Exercise directions: I'd like the entries reproduced exactly, with the images omitted.
[Start of Attachment]
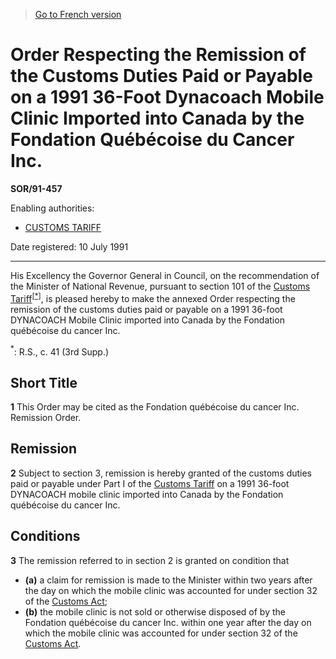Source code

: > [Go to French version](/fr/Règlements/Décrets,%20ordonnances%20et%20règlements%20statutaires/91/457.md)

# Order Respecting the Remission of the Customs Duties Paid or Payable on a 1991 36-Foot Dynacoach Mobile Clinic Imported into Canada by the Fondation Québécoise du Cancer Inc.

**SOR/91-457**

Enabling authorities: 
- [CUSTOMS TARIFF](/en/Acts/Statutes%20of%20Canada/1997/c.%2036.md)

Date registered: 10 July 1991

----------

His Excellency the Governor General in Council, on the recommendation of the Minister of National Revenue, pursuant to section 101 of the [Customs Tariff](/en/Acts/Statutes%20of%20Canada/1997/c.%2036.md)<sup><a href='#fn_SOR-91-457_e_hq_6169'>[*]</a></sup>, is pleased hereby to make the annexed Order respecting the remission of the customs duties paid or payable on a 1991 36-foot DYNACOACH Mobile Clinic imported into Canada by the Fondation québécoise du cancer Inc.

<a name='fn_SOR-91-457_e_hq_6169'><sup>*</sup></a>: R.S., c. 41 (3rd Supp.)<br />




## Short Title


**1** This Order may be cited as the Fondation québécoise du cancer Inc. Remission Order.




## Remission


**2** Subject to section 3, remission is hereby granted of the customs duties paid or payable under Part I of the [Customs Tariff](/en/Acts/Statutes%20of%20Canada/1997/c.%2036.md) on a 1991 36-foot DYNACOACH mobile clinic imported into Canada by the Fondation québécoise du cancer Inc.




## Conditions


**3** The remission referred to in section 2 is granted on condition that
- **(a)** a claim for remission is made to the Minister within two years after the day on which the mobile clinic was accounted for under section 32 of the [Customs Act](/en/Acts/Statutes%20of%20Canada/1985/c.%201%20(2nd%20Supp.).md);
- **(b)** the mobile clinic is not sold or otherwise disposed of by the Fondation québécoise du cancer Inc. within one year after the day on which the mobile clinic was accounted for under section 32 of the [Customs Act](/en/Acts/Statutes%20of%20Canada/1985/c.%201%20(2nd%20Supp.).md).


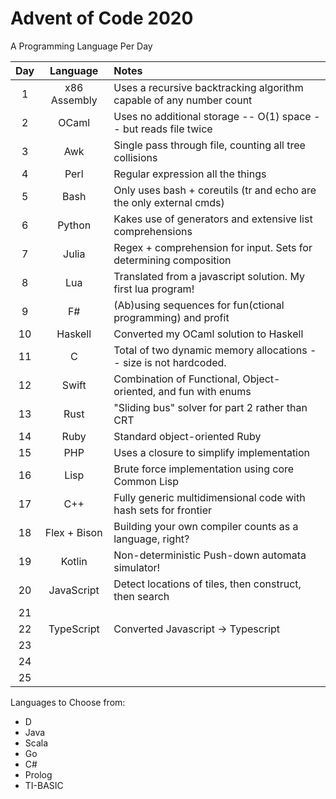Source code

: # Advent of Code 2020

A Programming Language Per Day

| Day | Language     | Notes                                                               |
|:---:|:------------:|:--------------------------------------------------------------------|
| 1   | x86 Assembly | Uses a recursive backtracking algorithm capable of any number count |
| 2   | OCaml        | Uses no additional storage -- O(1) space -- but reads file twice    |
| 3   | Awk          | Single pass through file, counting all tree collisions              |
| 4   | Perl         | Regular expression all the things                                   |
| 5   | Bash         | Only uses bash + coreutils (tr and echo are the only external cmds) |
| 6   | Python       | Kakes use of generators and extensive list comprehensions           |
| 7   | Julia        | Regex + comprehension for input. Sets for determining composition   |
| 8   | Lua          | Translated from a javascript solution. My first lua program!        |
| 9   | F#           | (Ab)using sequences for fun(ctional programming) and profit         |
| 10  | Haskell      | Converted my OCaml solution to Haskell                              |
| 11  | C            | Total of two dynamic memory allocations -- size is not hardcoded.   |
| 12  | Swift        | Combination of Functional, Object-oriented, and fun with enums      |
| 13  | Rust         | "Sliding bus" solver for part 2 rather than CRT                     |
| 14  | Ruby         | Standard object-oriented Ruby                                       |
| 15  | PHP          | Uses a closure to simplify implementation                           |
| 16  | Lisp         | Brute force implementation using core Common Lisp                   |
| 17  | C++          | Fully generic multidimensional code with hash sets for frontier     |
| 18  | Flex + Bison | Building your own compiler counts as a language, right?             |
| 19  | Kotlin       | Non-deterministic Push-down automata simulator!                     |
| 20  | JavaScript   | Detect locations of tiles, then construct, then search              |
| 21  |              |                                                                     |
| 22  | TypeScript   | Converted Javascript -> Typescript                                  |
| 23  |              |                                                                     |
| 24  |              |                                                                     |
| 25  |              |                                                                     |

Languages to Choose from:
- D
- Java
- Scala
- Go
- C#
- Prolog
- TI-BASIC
[End of Attachment]
Output of the exercise:
Source code

: > [Go to French version](/fr/Règlements/Décrets,%20ordonnances%20et%20règlements%20statutaires/91/457.md)

# Order Respecting the Remission of the Customs Duties Paid or Payable on a 1991 36-Foot Dynacoach Mobile Clinic Imported into Canada by the Fondation Québécoise du Cancer Inc.

**SOR/91-457**

Enabling authorities: 
- [CUSTOMS TARIFF](/en/Acts/Statutes%20of%20Canada/1997/c.%2036.md)

Date registered: 10 July 1991

----------

His Excellency the Governor General in Council, on the recommendation of the Minister of National Revenue, pursuant to section 101 of the [Customs Tariff](/en/Acts/Statutes%20of%20Canada/1997/c.%2036.md)<sup><a href='#fn_SOR-91-457_e_hq_6169'>[*]</a></sup>, is pleased hereby to make the annexed Order respecting the remission of the customs duties paid or payable on a 1991 36-foot DYNACOACH Mobile Clinic imported into Canada by the Fondation québécoise du cancer Inc.

<a name='fn_SOR-91-457_e_hq_6169'><sup>*</sup></a>: R.S., c. 41 (3rd Supp.)<br />




## Short Title


**1** This Order may be cited as the Fondation québécoise du cancer Inc. Remission Order.




## Remission


**2** Subject to section 3, remission is hereby granted of the customs duties paid or payable under Part I of the [Customs Tariff](/en/Acts/Statutes%20of%20Canada/1997/c.%2036.md) on a 1991 36-foot DYNACOACH mobile clinic imported into Canada by the Fondation québécoise du cancer Inc.




## Conditions


**3** The remission referred to in section 2 is granted on condition that
- **(a)** a claim for remission is made to the Minister within two years after the day on which the mobile clinic was accounted for under section 32 of the [Customs Act](/en/Acts/Statutes%20of%20Canada/1985/c.%201%20(2nd%20Supp.).md);
- **(b)** the mobile clinic is not sold or otherwise disposed of by the Fondation québécoise du cancer Inc. within one year after the day on which the mobile clinic was accounted for under section 32 of the [Customs Act](/en/Acts/Statutes%20of%20Canada/1985/c.%201%20(2nd%20Supp.).md).


Source code

: # Advent of Code 2020

A Programming Language Per Day

| Day | Language     | Notes                                                               |
|:---:|:------------:|:--------------------------------------------------------------------|
| 1   | x86 Assembly | Uses a recursive backtracking algorithm capable of any number count |
| 2   | OCaml        | Uses no additional storage -- O(1) space -- but reads file twice    |
| 3   | Awk          | Single pass through file, counting all tree collisions              |
| 4   | Perl         | Regular expression all the things                                   |
| 5   | Bash         | Only uses bash + coreutils (tr and echo are the only external cmds) |
| 6   | Python       | Kakes use of generators and extensive list comprehensions           |
| 7   | Julia        | Regex + comprehension for input. Sets for determining composition   |
| 8   | Lua          | Translated from a javascript solution. My first lua program!        |
| 9   | F#           | (Ab)using sequences for fun(ctional programming) and profit         |
| 10  | Haskell      | Converted my OCaml solution to Haskell                              |
| 11  | C            | Total of two dynamic memory allocations -- size is not hardcoded.   |
| 12  | Swift        | Combination of Functional, Object-oriented, and fun with enums      |
| 13  | Rust         | "Sliding bus" solver for part 2 rather than CRT                     |
| 14  | Ruby         | Standard object-oriented Ruby                                       |
| 15  | PHP          | Uses a closure to simplify implementation                           |
| 16  | Lisp         | Brute force implementation using core Common Lisp                   |
| 17  | C++          | Fully generic multidimensional code with hash sets for frontier     |
| 18  | Flex + Bison | Building your own compiler counts as a language, right?             |
| 19  | Kotlin       | Non-deterministic Push-down automata simulator!                     |
| 20  | JavaScript   | Detect locations of tiles, then construct, then search              |
| 21  |              |                                                                     |
| 22  | TypeScript   | Converted Javascript -> Typescript                                  |
| 23  |              |                                                                     |
| 24  |              |                                                                     |
| 25  |              |                                                                     |

Languages to Choose from:
- D
- Java
- Scala
- Go
- C#
- Prolog
- TI-BASIC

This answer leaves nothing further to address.